NTFR 2017/1217 met annotatie van mr. J. de Haan
Uitspraak 14‑04‑2017
Inhoudsindicatie
Loonheffingen. Boekenonderzoek. Buiten de administratie gehouden lonen? Vergrijpboete. Dwangsom. Immateriële schadevergoeding. Vergoeding van werkelijke proceskosten. Samenhang. Aanbod getuigenbewijs
Partij(en)
RECHTBANK GELDERLAND
Zittingsplaats Arnhem
Belastingrecht
zaaknummers: AWB 14/1375 en 14/1376
uitspraak van de meervoudige belastingkamer van 14 april 2017
in de zaken tussen
[X] B.V., te [Z] , eiseres
(gemachtigde: mr. [gemachtigde] ),
en
de inspecteur van de Belastingdienst, kantoor Arnhem, verweerder.
Procesverloop
Verweerder heeft aan eiseres de volgende naheffingsaanslagen loonheffingen, beschikkingen heffingsrente en vergrijpboete opgelegd (in €):
Tijdvak | Aanslagnummer | Loonbelasting | Heffingsrente | Boete |
2007 | [000] .A.01.7500 | 51.584 | 8.324 | |
2008 - 2009 | [000] .A.01.9500 | 138.265 | 14.411 | 94.924 |
Verweerder heeft bij uitspraken op bezwaar van 16 januari 2014 de naheffingsaanslagen loonheffingen, de beschikkingen heffingsrente en de vergrijpboete verminderd naar de volgende bedragen (in €):
Tijdvak | Loonbelasting | Heffingsrente | Boete |
2007 | 3.757 | 936 | |
2008 - 2009 | 16.834 | 2.038 | 10.294 |
Eiseres heeft daartegen bij faxbericht van 24 februari 2014 beroep ingesteld.
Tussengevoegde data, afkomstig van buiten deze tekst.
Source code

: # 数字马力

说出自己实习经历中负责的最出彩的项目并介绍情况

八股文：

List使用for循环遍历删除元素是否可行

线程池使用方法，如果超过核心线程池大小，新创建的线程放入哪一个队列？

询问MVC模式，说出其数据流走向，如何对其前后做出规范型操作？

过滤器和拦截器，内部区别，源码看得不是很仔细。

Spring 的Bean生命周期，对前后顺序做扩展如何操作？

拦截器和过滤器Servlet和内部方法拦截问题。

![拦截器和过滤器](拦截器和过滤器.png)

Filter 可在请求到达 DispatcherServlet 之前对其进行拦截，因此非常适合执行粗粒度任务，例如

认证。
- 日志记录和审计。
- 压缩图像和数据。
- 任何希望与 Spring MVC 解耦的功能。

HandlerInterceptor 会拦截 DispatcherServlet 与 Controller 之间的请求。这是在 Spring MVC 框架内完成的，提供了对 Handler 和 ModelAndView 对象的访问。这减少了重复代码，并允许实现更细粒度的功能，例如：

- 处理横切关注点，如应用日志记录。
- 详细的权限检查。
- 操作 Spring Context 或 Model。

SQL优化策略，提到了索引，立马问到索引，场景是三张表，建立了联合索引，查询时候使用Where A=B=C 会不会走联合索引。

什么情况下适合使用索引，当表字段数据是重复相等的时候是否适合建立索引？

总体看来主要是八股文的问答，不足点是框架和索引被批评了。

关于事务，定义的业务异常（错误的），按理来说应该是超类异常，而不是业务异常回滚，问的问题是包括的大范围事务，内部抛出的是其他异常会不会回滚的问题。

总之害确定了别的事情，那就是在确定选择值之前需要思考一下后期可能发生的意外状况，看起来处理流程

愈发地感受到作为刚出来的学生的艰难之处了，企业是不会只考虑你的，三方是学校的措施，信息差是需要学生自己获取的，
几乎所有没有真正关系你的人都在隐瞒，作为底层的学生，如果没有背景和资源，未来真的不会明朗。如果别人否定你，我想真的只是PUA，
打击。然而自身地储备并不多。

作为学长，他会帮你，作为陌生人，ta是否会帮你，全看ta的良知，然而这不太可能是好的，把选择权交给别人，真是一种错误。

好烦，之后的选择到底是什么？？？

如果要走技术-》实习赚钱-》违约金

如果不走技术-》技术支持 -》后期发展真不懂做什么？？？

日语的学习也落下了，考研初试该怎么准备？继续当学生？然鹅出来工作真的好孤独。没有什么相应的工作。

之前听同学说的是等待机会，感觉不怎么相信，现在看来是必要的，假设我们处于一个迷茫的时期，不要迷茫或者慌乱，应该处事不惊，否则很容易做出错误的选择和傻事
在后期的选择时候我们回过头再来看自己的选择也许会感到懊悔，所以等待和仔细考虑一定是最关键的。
Verweerder heeft de op de zaken betrekking hebbende stukken overgelegd en twee verweerschriften ingediend.
Zowel eiseres als verweerder heeft vóór de zitting nadere stukken ingediend. Deze stukken zijn telkens in afschrift verstrekt aan de wederpartij.
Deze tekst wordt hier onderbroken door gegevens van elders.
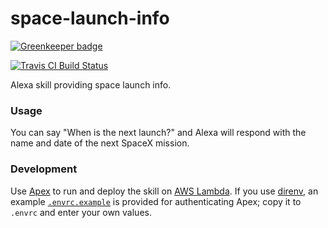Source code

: # space-launch-info

[![Greenkeeper badge](https://badges.greenkeeper.io/elliottsj/space-launch-info.svg)](https://greenkeeper.io/)

[![Travis CI Build Status](https://travis-ci.org/elliottsj/space-launch-info.svg?branch=master)](https://travis-ci.org/elliottsj/space-launch-info)

Alexa skill providing space launch info.

### Usage
You can say "When is the next launch?" and Alexa will respond with the name and date of the next SpaceX mission.

### Development
Use [Apex](http://apex.run/) to run and deploy the skill on [AWS Lambda](https://aws.amazon.com/lambda/). If you use [direnv](https://direnv.net/), an example [`.envrc.example`](.envrc.example) is provided for authenticating Apex; copy it to `.envrc` and enter your own values.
Het onderzoek ter zitting heeft plaatsgevonden op 25 november 2016. Namens eiseres zijn verschenen haar gemachtigde en [A] . Namens verweerder zijn verschenen mr. [gemachtigde] , [B] , [C] , [D] , [E] RA, mr. [F] , mr. [G] en mr. [H] .
De onderhavige zaken zijn ter zitting gelijktijdig behandeld met de zaken met nummers 14/1378, 14/2252, 14/2732, 14/2979, 14/2980, 14/2982, 14/3185 tot en met 14/3187, 14/3190, 14/3306, 14/3309 en 14/3508.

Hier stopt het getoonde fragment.